[Task directions]
Set down the records exactly as they stand, except for any pictures, which you should omit.

[Collected data entries]
○ ○ ○
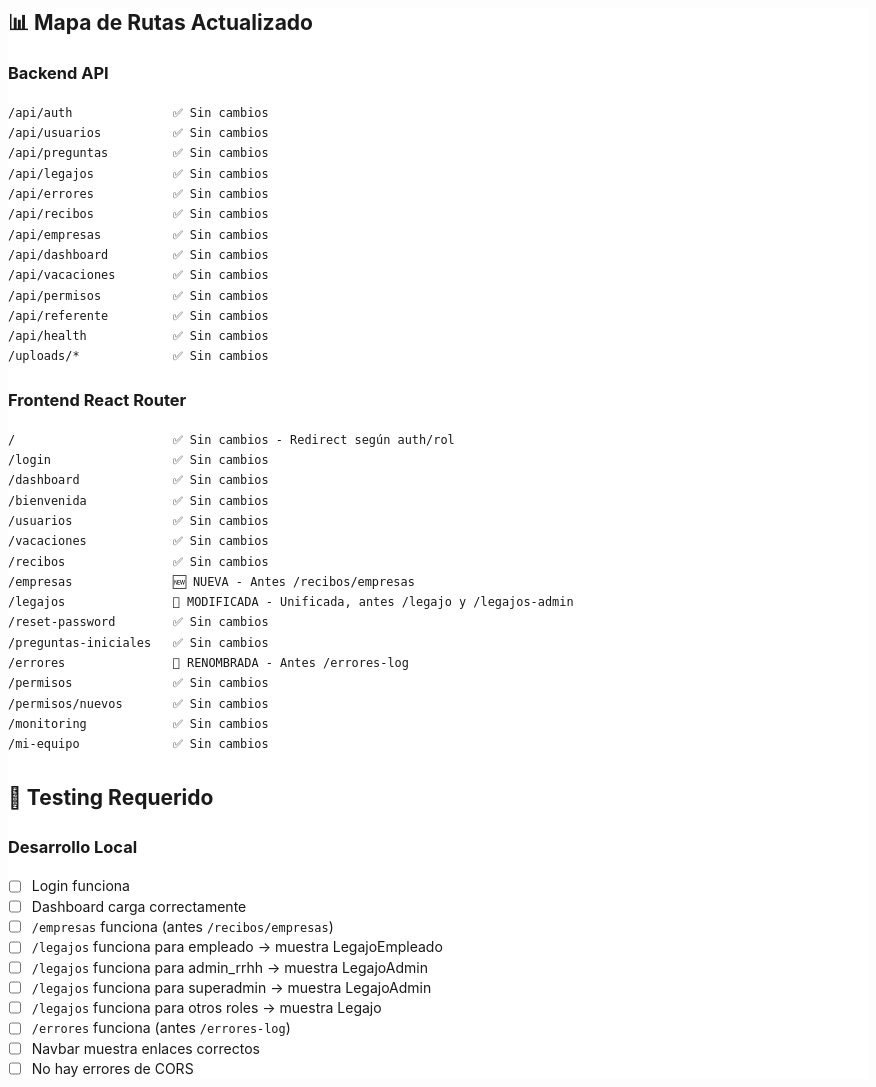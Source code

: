 ## 📊 Mapa de Rutas Actualizado

### Backend API
```
/api/auth              ✅ Sin cambios
/api/usuarios          ✅ Sin cambios
/api/preguntas         ✅ Sin cambios
/api/legajos           ✅ Sin cambios
/api/errores           ✅ Sin cambios
/api/recibos           ✅ Sin cambios
/api/empresas          ✅ Sin cambios
/api/dashboard         ✅ Sin cambios
/api/vacaciones        ✅ Sin cambios
/api/permisos          ✅ Sin cambios
/api/referente         ✅ Sin cambios
/api/health            ✅ Sin cambios
/uploads/*             ✅ Sin cambios
```

### Frontend React Router
```
/                      ✅ Sin cambios - Redirect según auth/rol
/login                 ✅ Sin cambios
/dashboard             ✅ Sin cambios
/bienvenida            ✅ Sin cambios
/usuarios              ✅ Sin cambios
/vacaciones            ✅ Sin cambios
/recibos               ✅ Sin cambios
/empresas              🆕 NUEVA - Antes /recibos/empresas
/legajos               🔄 MODIFICADA - Unificada, antes /legajo y /legajos-admin
/reset-password        ✅ Sin cambios
/preguntas-iniciales   ✅ Sin cambios
/errores               🔄 RENOMBRADA - Antes /errores-log
/permisos              ✅ Sin cambios
/permisos/nuevos       ✅ Sin cambios
/monitoring            ✅ Sin cambios
/mi-equipo             ✅ Sin cambios
```

## 🧪 Testing Requerido

### Desarrollo Local
- [ ] Login funciona
- [ ] Dashboard carga correctamente
- [ ] `/empresas` funciona (antes `/recibos/empresas`)
- [ ] `/legajos` funciona para empleado → muestra LegajoEmpleado
- [ ] `/legajos` funciona para admin_rrhh → muestra LegajoAdmin
- [ ] `/legajos` funciona para superadmin → muestra LegajoAdmin
- [ ] `/legajos` funciona para otros roles → muestra Legajo
- [ ] `/errores` funciona (antes `/errores-log`)
- [ ] Navbar muestra enlaces correctos
- [ ] No hay errores de CORS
○ ○ ○
[Solution for this task]
Source code

: ## 📊 Mapa de Rutas Actualizado

### Backend API
```
/api/auth              ✅ Sin cambios
/api/usuarios          ✅ Sin cambios
/api/preguntas         ✅ Sin cambios
/api/legajos           ✅ Sin cambios
/api/errores           ✅ Sin cambios
/api/recibos           ✅ Sin cambios
/api/empresas          ✅ Sin cambios
/api/dashboard         ✅ Sin cambios
/api/vacaciones        ✅ Sin cambios
/api/permisos          ✅ Sin cambios
/api/referente         ✅ Sin cambios
/api/health            ✅ Sin cambios
/uploads/*             ✅ Sin cambios
```

### Frontend React Router
```
/                      ✅ Sin cambios - Redirect según auth/rol
/login                 ✅ Sin cambios
/dashboard             ✅ Sin cambios
/bienvenida            ✅ Sin cambios
/usuarios              ✅ Sin cambios
/vacaciones            ✅ Sin cambios
/recibos               ✅ Sin cambios
/empresas              🆕 NUEVA - Antes /recibos/empresas
/legajos               🔄 MODIFICADA - Unificada, antes /legajo y /legajos-admin
/reset-password        ✅ Sin cambios
/preguntas-iniciales   ✅ Sin cambios
/errores               🔄 RENOMBRADA - Antes /errores-log
/permisos              ✅ Sin cambios
/permisos/nuevos       ✅ Sin cambios
/monitoring            ✅ Sin cambios
/mi-equipo             ✅ Sin cambios
```

## 🧪 Testing Requerido

### Desarrollo Local
- [ ] Login funciona
- [ ] Dashboard carga correctamente
- [ ] `/empresas` funciona (antes `/recibos/empresas`)
- [ ] `/legajos` funciona para empleado → muestra LegajoEmpleado
- [ ] `/legajos` funciona para admin_rrhh → muestra LegajoAdmin
- [ ] `/legajos` funciona para superadmin → muestra LegajoAdmin
- [ ] `/legajos` funciona para otros roles → muestra Legajo
- [ ] `/errores` funciona (antes `/errores-log`)
- [ ] Navbar muestra enlaces correctos
- [ ] No hay errores de CORS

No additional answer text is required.